Exercise details
Could you find every line in the records below that contains the word "span" and copy it?

[Dataset records]
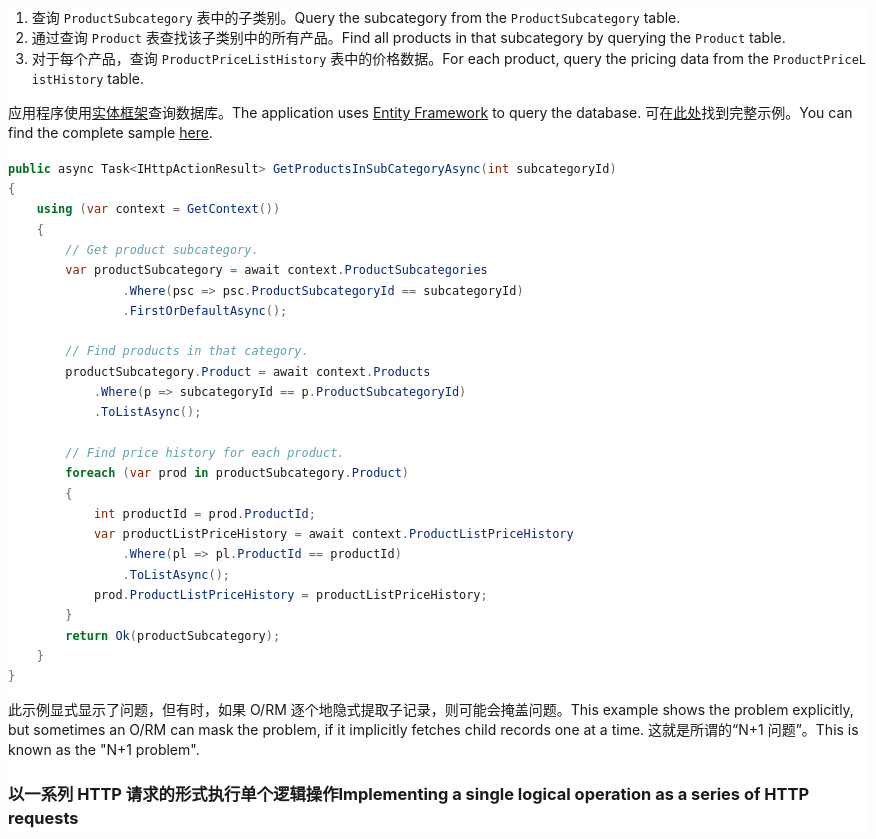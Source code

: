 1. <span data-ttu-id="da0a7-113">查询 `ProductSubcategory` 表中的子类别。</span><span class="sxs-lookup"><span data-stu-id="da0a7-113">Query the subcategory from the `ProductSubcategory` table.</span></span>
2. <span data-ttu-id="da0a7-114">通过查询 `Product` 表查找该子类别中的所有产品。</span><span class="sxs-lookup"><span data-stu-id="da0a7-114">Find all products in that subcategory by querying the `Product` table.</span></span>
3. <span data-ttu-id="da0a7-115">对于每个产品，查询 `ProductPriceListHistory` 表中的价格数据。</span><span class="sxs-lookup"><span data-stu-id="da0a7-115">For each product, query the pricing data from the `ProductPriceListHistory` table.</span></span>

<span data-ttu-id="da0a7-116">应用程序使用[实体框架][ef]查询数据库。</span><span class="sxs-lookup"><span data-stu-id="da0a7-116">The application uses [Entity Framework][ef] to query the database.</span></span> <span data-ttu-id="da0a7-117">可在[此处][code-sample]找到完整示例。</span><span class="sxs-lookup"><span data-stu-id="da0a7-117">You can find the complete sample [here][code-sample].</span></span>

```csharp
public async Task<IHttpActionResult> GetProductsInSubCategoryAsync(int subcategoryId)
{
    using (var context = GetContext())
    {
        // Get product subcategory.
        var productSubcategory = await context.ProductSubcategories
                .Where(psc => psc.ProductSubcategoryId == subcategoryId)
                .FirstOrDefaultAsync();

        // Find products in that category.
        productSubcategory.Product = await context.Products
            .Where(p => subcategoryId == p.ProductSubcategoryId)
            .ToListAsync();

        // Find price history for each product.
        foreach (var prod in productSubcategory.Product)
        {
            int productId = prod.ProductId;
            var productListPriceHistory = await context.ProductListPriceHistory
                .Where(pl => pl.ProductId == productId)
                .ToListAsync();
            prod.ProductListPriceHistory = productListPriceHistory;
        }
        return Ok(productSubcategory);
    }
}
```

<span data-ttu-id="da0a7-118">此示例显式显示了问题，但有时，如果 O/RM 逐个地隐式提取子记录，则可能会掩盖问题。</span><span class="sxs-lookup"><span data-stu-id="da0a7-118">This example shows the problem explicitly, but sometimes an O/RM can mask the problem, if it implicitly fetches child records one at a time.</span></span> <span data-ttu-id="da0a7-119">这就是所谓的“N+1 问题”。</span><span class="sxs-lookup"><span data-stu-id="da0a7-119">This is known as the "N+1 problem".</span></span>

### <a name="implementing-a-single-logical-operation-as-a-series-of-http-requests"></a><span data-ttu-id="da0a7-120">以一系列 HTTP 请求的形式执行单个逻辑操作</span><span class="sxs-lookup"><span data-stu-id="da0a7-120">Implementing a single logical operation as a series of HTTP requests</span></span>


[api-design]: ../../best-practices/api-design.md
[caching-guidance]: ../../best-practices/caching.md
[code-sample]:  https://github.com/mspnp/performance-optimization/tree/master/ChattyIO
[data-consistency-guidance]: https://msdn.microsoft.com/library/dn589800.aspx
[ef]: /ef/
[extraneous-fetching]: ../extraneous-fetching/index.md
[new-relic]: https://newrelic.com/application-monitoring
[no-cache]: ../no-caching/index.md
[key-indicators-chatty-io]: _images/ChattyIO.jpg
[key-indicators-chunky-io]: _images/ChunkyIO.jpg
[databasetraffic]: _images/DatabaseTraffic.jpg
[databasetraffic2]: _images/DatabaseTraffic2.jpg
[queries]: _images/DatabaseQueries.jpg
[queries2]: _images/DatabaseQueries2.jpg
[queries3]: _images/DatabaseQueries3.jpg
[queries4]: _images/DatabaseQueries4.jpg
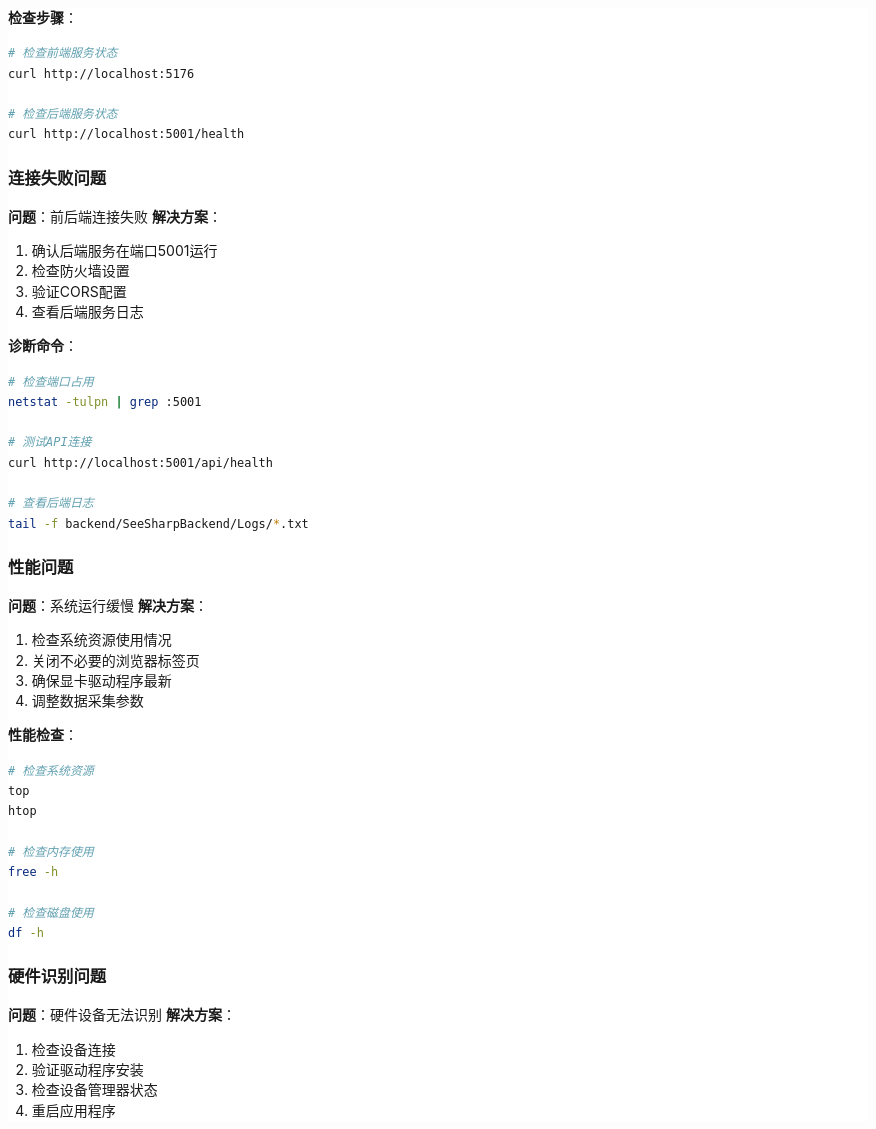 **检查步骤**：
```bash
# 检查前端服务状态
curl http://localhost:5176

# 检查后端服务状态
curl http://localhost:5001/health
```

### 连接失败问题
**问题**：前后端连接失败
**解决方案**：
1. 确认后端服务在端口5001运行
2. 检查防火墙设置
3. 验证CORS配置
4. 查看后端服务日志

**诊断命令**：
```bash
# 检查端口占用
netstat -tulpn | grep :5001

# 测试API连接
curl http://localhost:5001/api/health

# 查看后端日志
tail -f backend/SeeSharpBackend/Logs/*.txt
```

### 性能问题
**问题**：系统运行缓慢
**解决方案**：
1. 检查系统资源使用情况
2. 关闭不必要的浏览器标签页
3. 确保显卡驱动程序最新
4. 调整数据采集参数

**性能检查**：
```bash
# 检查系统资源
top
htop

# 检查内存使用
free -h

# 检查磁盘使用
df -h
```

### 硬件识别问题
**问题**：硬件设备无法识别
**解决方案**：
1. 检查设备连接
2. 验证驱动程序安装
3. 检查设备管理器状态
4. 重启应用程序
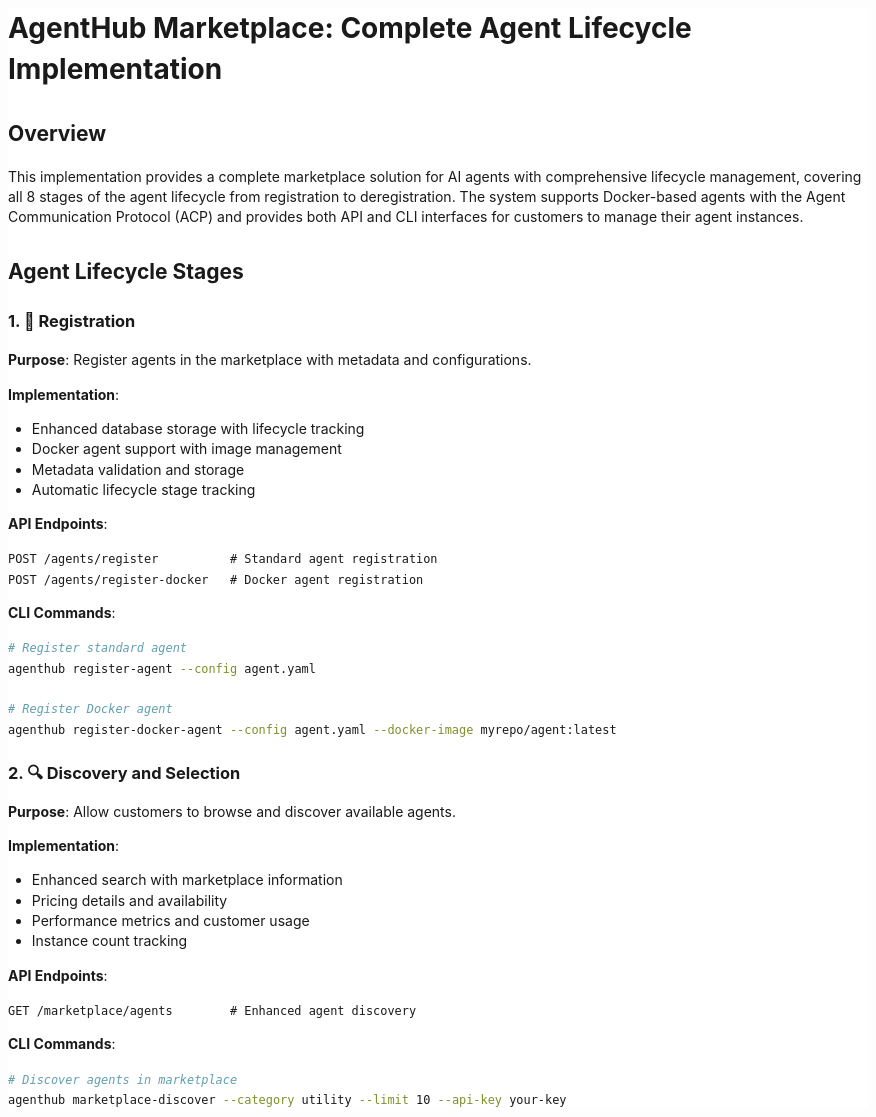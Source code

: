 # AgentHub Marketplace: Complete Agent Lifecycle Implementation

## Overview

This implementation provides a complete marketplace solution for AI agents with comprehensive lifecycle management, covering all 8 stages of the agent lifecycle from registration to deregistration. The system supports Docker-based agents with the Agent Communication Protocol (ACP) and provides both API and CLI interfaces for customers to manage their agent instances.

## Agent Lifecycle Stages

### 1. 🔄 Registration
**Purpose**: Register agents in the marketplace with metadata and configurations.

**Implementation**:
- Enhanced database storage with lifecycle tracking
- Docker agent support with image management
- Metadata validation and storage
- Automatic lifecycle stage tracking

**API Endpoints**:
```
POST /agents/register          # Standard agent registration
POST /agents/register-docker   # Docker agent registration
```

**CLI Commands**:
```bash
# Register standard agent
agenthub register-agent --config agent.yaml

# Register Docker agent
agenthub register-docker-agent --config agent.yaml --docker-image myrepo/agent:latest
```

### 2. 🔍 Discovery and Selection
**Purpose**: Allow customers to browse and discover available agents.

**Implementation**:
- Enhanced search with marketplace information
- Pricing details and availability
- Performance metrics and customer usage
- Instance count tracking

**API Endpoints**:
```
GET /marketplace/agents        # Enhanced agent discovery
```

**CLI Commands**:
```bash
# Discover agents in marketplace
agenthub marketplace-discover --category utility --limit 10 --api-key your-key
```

Task response
: 1. <span data-ttu-id="da0a7-113">查询 `ProductSubcategory` 表中的子类别。</span><span class="sxs-lookup"><span data-stu-id="da0a7-113">Query the subcategory from the `ProductSubcategory` table.</span></span>
2. <span data-ttu-id="da0a7-114">通过查询 `Product` 表查找该子类别中的所有产品。</span><span class="sxs-lookup"><span data-stu-id="da0a7-114">Find all products in that subcategory by querying the `Product` table.</span></span>
3. <span data-ttu-id="da0a7-115">对于每个产品，查询 `ProductPriceListHistory` 表中的价格数据。</span><span class="sxs-lookup"><span data-stu-id="da0a7-115">For each product, query the pricing data from the `ProductPriceListHistory` table.</span></span>
<span data-ttu-id="da0a7-116">应用程序使用[实体框架][ef]查询数据库。</span><span class="sxs-lookup"><span data-stu-id="da0a7-116">The application uses [Entity Framework][ef] to query the database.</span></span> <span data-ttu-id="da0a7-117">可在[此处][code-sample]找到完整示例。</span><span class="sxs-lookup"><span data-stu-id="da0a7-117">You can find the complete sample [here][code-sample].</span></span>
<span data-ttu-id="da0a7-118">此示例显式显示了问题，但有时，如果 O/RM 逐个地隐式提取子记录，则可能会掩盖问题。</span><span class="sxs-lookup"><span data-stu-id="da0a7-118">This example shows the problem explicitly, but sometimes an O/RM can mask the problem, if it implicitly fetches child records one at a time.</span></span> <span data-ttu-id="da0a7-119">这就是所谓的“N+1 问题”。</span><span class="sxs-lookup"><span data-stu-id="da0a7-119">This is known as the "N+1 problem".</span></span>
### <a name="implementing-a-single-logical-operation-as-a-series-of-http-requests"></a><span data-ttu-id="da0a7-120">以一系列 HTTP 请求的形式执行单个逻辑操作</span><span class="sxs-lookup"><span data-stu-id="da0a7-120">Implementing a single logical operation as a series of HTTP requests</span></span>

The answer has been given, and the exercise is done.